Google teaches robots to recognize objects by interacting with their environment

Learning object representations from self-supervised grasping.


We, humans, are capable of recognizing our surrounding objects since our early age. This ability to interact with objects in our environments plays a vital role in the emergence of object perception and manipulation capabilities.

This also benefits us by teaching self-supervision- what actions we shall take and learn from the result. This is the case in humans, whereas, in robots, this capability is actually researched. It enables robots to learn without the need for large amounts of training data or manual supervision.

Considering the fact of object permanence, Google scientists now have proposed a new system called Grasp2Vec, an algorithm to gather object representation.

Grasp2Vec is based on the intuition that an attempt to pick up anything provides several pieces of information — if a robot grasps an object and holds it up, the object had to be in the scene before the grasp.

Eric Jang, Software Engineer, Robotics at Google and Coline Devin, Berkeley Ph.D. Student and former Research Intern wrote, “In robotics, this type of … learning is actively researched because it enables robotic systems to learn without the need for large amounts of training data or manual supervision. By using this form of self-supervision, machines like robots can learn to recognize … objects by … visual change[s] in the scene.”

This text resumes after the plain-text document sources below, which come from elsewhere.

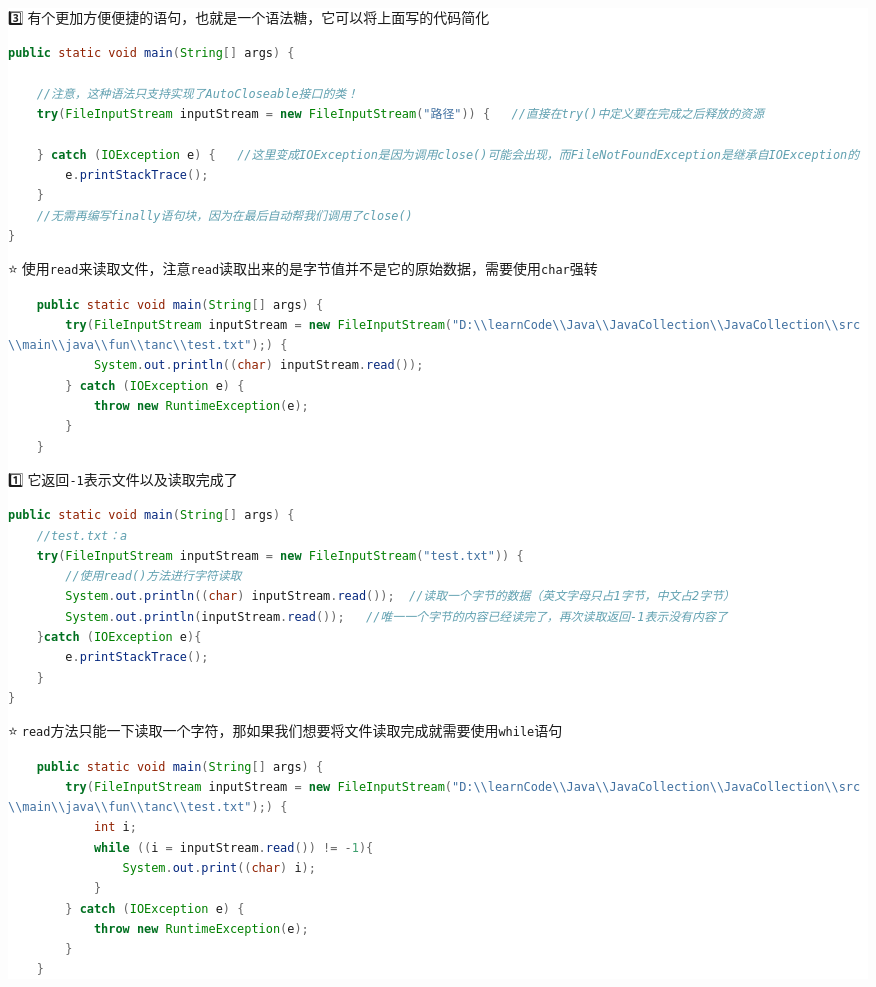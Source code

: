 :three: 有个更加方便便捷的语句，也就是一个语法糖，它可以将上面写的代码简化

```java
public static void main(String[] args) {

    //注意，这种语法只支持实现了AutoCloseable接口的类！
    try(FileInputStream inputStream = new FileInputStream("路径")) {   //直接在try()中定义要在完成之后释放的资源

    } catch (IOException e) {   //这里变成IOException是因为调用close()可能会出现，而FileNotFoundException是继承自IOException的
        e.printStackTrace();
    }
    //无需再编写finally语句块，因为在最后自动帮我们调用了close()
}
```

:star: 使用`read`来读取文件，注意`read`读取出来的是字节值并不是它的原始数据，需要使用`char`强转

```java
    public static void main(String[] args) {
        try(FileInputStream inputStream = new FileInputStream("D:\\learnCode\\Java\\JavaCollection\\JavaCollection\\src\\main\\java\\fun\\tanc\\test.txt");) {
            System.out.println((char) inputStream.read());
        } catch (IOException e) {
            throw new RuntimeException(e);
        }
    }
```

:one: 它返回`-1`表示文件以及读取完成了

```java
public static void main(String[] args) {
    //test.txt：a
    try(FileInputStream inputStream = new FileInputStream("test.txt")) {
        //使用read()方法进行字符读取
        System.out.println((char) inputStream.read());  //读取一个字节的数据（英文字母只占1字节，中文占2字节）
        System.out.println(inputStream.read());   //唯一一个字节的内容已经读完了，再次读取返回-1表示没有内容了
    }catch (IOException e){
        e.printStackTrace();
    }
}
```

:star: `read`方法只能一下读取一个字符，那如果我们想要将文件读取完成就需要使用`while`语句

```java
    public static void main(String[] args) {
        try(FileInputStream inputStream = new FileInputStream("D:\\learnCode\\Java\\JavaCollection\\JavaCollection\\src\\main\\java\\fun\\tanc\\test.txt");) {
            int i;
            while ((i = inputStream.read()) != -1){
                System.out.print((char) i);
            }
        } catch (IOException e) {
            throw new RuntimeException(e);
        }
    }
```
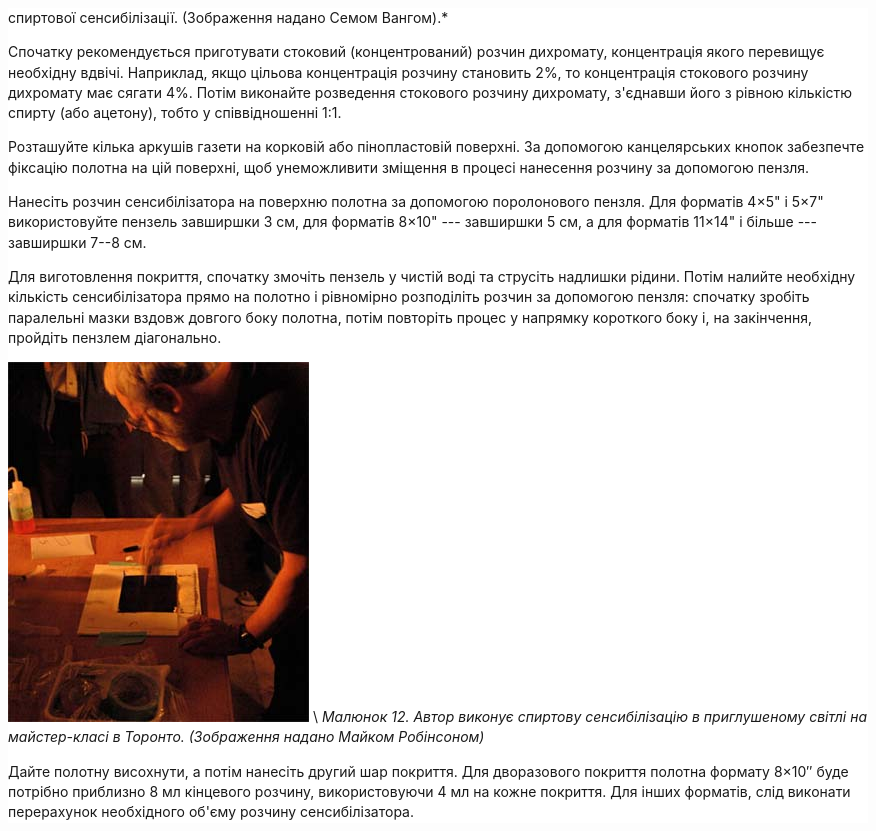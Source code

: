спиртової сенсибілізації. (Зображення надано Семом Вангом).*

Спочатку рекомендується приготувати стоковий (концентрований) розчин
дихромату, концентрація якого перевищує необхідну вдвічі. Наприклад,
якщо цільова концентрація розчину становить 2%, то концентрація
стокового розчину дихромату має сягати 4%. Потім виконайте розведення
стокового розчину дихромату, з'єднавши його з рівною кількістю спирту
(або ацетону), тобто у співвідношенні 1:1.

Розташуйте кілька аркушів газети на корковій або пінопластовій поверхні.
За допомогою канцелярських кнопок забезпечте фіксацію полотна на цій
поверхні, щоб унеможливити зміщення в процесі нанесення розчину за
допомогою пензля.

Нанесіть розчин сенсибілізатора на поверхню полотна за допомогою
поролонового пензля. Для форматів 4×5" і 5×7" використовуйте пензель
завширшки 3&nbsp;см, для форматів 8×10"&nbsp;--- завширшки 5&nbsp;см, а для форматів
11×14" і більше&nbsp;--- завширшки 7--8&nbsp;см.

Для виготовлення покриття, спочатку змочіть пензель у чистій воді та
струсіть надлишки рідини. Потім налийте необхідну кількість
сенсибілізатора прямо на полотно і рівномірно розподіліть розчин за
допомогою пензля: спочатку зробіть паралельні мазки вздовж довгого боку
полотна, потім повторіть процес у напрямку короткого боку і, на
закінчення, пройдіть пензлем діагонально.

![Автор виконує спиртову сенсибілізацію в приглушеному світлі на майстер-класі в Торонто](/images/carbon-transfer-process/image-12.jpg) \\
*Малюнок 12. Автор виконує спиртову сенсибілізацію в приглушеному світлі
на майстер-класі в Торонто. (Зображення надано Майком Робінсоном)*

Дайте полотну висохнути, а потім нанесіть другий шар покриття. Для
дворазового покриття полотна формату 8×10″ буде потрібно приблизно 8&nbsp;мл
кінцевого розчину, використовуючи 4&nbsp;мл на кожне покриття. Для інших
форматів, слід виконати перерахунок необхідного об'єму розчину
сенсибілізатора.
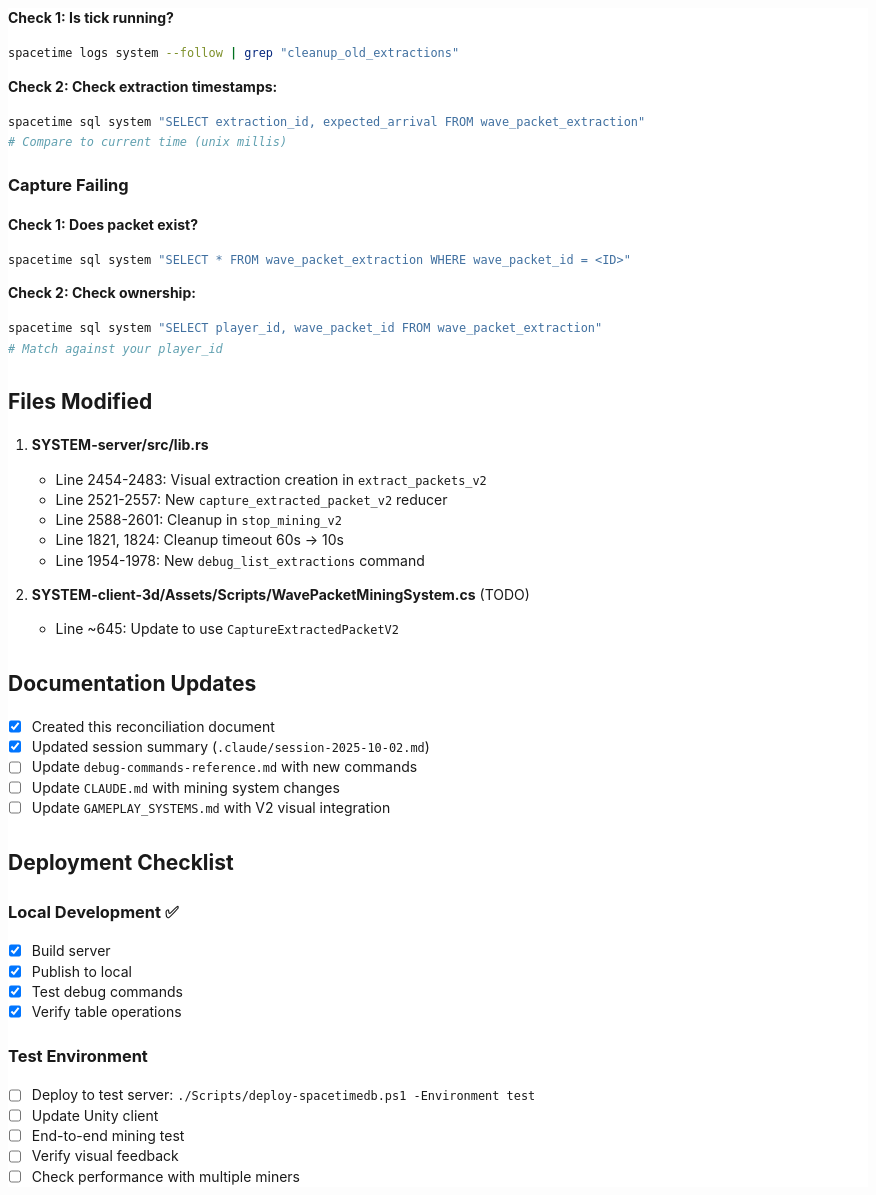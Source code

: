 **Check 1: Is tick running?**
```bash
spacetime logs system --follow | grep "cleanup_old_extractions"
```

**Check 2: Check extraction timestamps:**
```bash
spacetime sql system "SELECT extraction_id, expected_arrival FROM wave_packet_extraction"
# Compare to current time (unix millis)
```

### Capture Failing

**Check 1: Does packet exist?**
```bash
spacetime sql system "SELECT * FROM wave_packet_extraction WHERE wave_packet_id = <ID>"
```

**Check 2: Check ownership:**
```bash
spacetime sql system "SELECT player_id, wave_packet_id FROM wave_packet_extraction"
# Match against your player_id
```

## Files Modified

1. **SYSTEM-server/src/lib.rs**
   - Line 2454-2483: Visual extraction creation in `extract_packets_v2`
   - Line 2521-2557: New `capture_extracted_packet_v2` reducer
   - Line 2588-2601: Cleanup in `stop_mining_v2`
   - Line 1821, 1824: Cleanup timeout 60s → 10s
   - Line 1954-1978: New `debug_list_extractions` command

2. **SYSTEM-client-3d/Assets/Scripts/WavePacketMiningSystem.cs** (TODO)
   - Line ~645: Update to use `CaptureExtractedPacketV2`

## Documentation Updates

- [x] Created this reconciliation document
- [x] Updated session summary (`.claude/session-2025-10-02.md`)
- [ ] Update `debug-commands-reference.md` with new commands
- [ ] Update `CLAUDE.md` with mining system changes
- [ ] Update `GAMEPLAY_SYSTEMS.md` with V2 visual integration

## Deployment Checklist

### Local Development ✅
- [x] Build server
- [x] Publish to local
- [x] Test debug commands
- [x] Verify table operations

### Test Environment
- [ ] Deploy to test server: `./Scripts/deploy-spacetimedb.ps1 -Environment test`
- [ ] Update Unity client
- [ ] End-to-end mining test
- [ ] Verify visual feedback
- [ ] Check performance with multiple miners
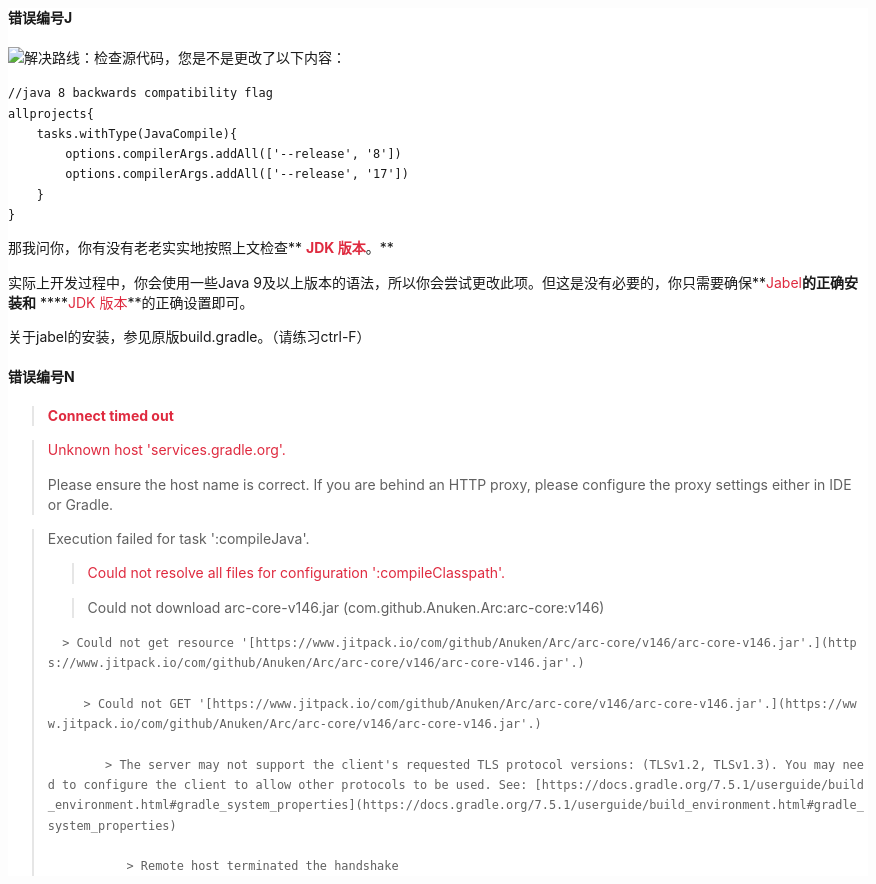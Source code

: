 #### 错误编号J
![](https://cdn.nlark.com/yuque/0/2025/png/32523625/1739760411319-3e8ae4a6-0829-48f5-8b33-8fb65e725004.png)解决路线：检查源代码，您是不是更改了以下内容：

```plain
//java 8 backwards compatibility flag
allprojects{
    tasks.withType(JavaCompile){
        options.compilerArgs.addAll(['--release', '8'])
        options.compilerArgs.addAll(['--release', '17'])
    }
}
```

那我问你，你有没有老老实实地按照上文检查**<font style="color:#DF2A3F;"> </font>****<font style="color:#DF2A3F;">JDK 版本</font>****。**

实际上开发过程中，你会使用一些Java 9及以上版本的语法，所以你会尝试更改此项。但这是没有必要的，你只需要确保**<font style="color:#DF2A3F;">Jabel</font>**的正确安装和**<font style="color:#DF2A3F;"> </font>****<font style="color:#DF2A3F;">JDK 版本</font>**的正确设置即可。

关于jabel的安装，参见原版build.gradle。（请练习ctrl-F）

#### 错误编号N
> **<font style="color:#DF2A3F;">Connect timed out</font>**
>

> <font style="color:#DF2A3F;">Unknown host 'services.gradle.org'.</font>
>
> 
>
> Please ensure the host name is correct. If you are behind an HTTP proxy, please configure the proxy settings either in IDE or Gradle.
>

> Execution failed for task ':compileJava'.
>
> > <font style="color:#DF2A3F;">Could not resolve all files for configuration ':compileClasspath'.</font>
>
>    > Could not download arc-core-v146.jar (com.github.Anuken.Arc:arc-core:v146)
>
>       > Could not get resource '[https://www.jitpack.io/com/github/Anuken/Arc/arc-core/v146/arc-core-v146.jar'.](https://www.jitpack.io/com/github/Anuken/Arc/arc-core/v146/arc-core-v146.jar'.)
>
>          > Could not GET '[https://www.jitpack.io/com/github/Anuken/Arc/arc-core/v146/arc-core-v146.jar'.](https://www.jitpack.io/com/github/Anuken/Arc/arc-core/v146/arc-core-v146.jar'.)
>
>             > The server may not support the client's requested TLS protocol versions: (TLSv1.2, TLSv1.3). You may need to configure the client to allow other protocols to be used. See: [https://docs.gradle.org/7.5.1/userguide/build_environment.html#gradle_system_properties](https://docs.gradle.org/7.5.1/userguide/build_environment.html#gradle_system_properties)
>
>                > Remote host terminated the handshake
>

Collaborating with X Robotics, scientists taught a robotic arm to grasp objects unintentionally, and that experience enables the learning of a rich representation of objects. Those representations eventually led to “intentional grasping” of tools and toys chosen by the scientists.

Scientists then used reinforcement learning to encourage the arm to grasp objects by inspecting them using its camera and answer basic object recognition questions. They then implemented a perception system to extract meaningful information about the items by analyzing a series of three images: an image before grasping, an image after grasping, and an isolated view of the grasped object.

In tests, Grasp2Vec and the researchers’ novel policies achieved a success rate of 80 percent on objects seen during data collection and 59% on novel objects the robot hasn’t encountered before.

Scientists noted, “We show how robotic grasping skills can generate the data used for learning object-centric representations. We then can use representation learning to ‘bootstrap’ more complex skills like instance grasping, all while retaining the self-supervised learning properties of our autonomous grasping system.”

“Going forward, we are excited not only for what machine learning can bring to robotics by way of better perception and control, but also what robotics can bring to machine learning in new paradigms of self-supervision.”